### Dataset content

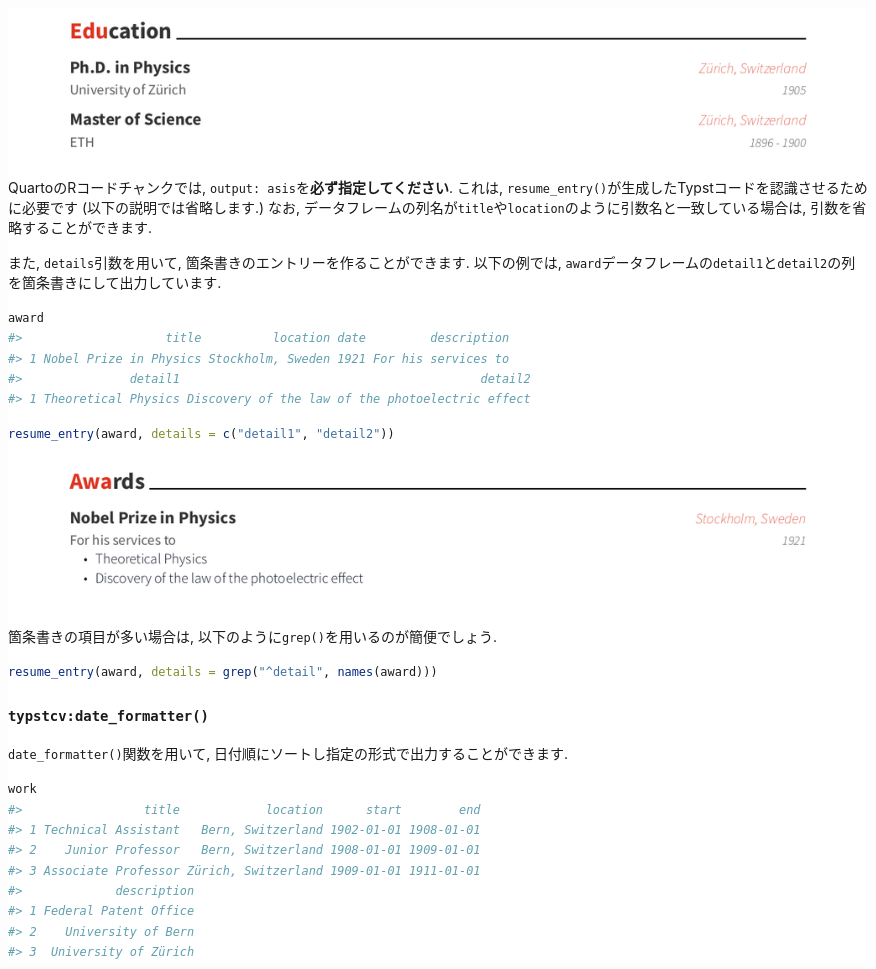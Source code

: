 ![](/images/quarto-typst-cv/awesomecv_educ.png)

QuartoのRコードチャンクでは, `output: asis`を**必ず指定してください**. これは, `resume_entry()`が生成したTypstコードを認識させるために必要です (以下の説明では省略します.) なお, データフレームの列名が`title`や`location`のように引数名と一致している場合は, 引数を省略することができます.

また, `details`引数を用いて, 箇条書きのエントリーを作ることができます. 以下の例では, `award`データフレームの`detail1`と`detail2`の列を箇条書きにして出力しています.

```r
award
#>                    title          location date         description
#> 1 Nobel Prize in Physics Stockholm, Sweden 1921 For his services to
#>               detail1                                          detail2
#> 1 Theoretical Physics Discovery of the law of the photoelectric effect
```

```r
resume_entry(award, details = c("detail1", "detail2"))
```

![](/images/quarto-typst-cv/awesomecv_award.png)

箇条書きの項目が多い場合は, 以下のように`grep()`を用いるのが簡便でしょう.

```r
resume_entry(award, details = grep("^detail", names(award)))
```

### `typstcv:date_formatter()`

`date_formatter()`関数を用いて, 日付順にソートし指定の形式で出力することができます.

```r
work
#>                 title            location      start        end
#> 1 Technical Assistant   Bern, Switzerland 1902-01-01 1908-01-01
#> 2    Junior Professor   Bern, Switzerland 1908-01-01 1909-01-01
#> 3 Associate Professor Zürich, Switzerland 1909-01-01 1911-01-01
#>             description
#> 1 Federal Patent Office
#> 2    University of Bern
#> 3  University of Zürich
```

######

Assigned task: Search the entries for "Zürich" and copy each matching line.

Solution for this task:
#> 3 Associate Professor Zürich, Switzerland 1909-01-01 1911-01-01
#> 3  University of Zürich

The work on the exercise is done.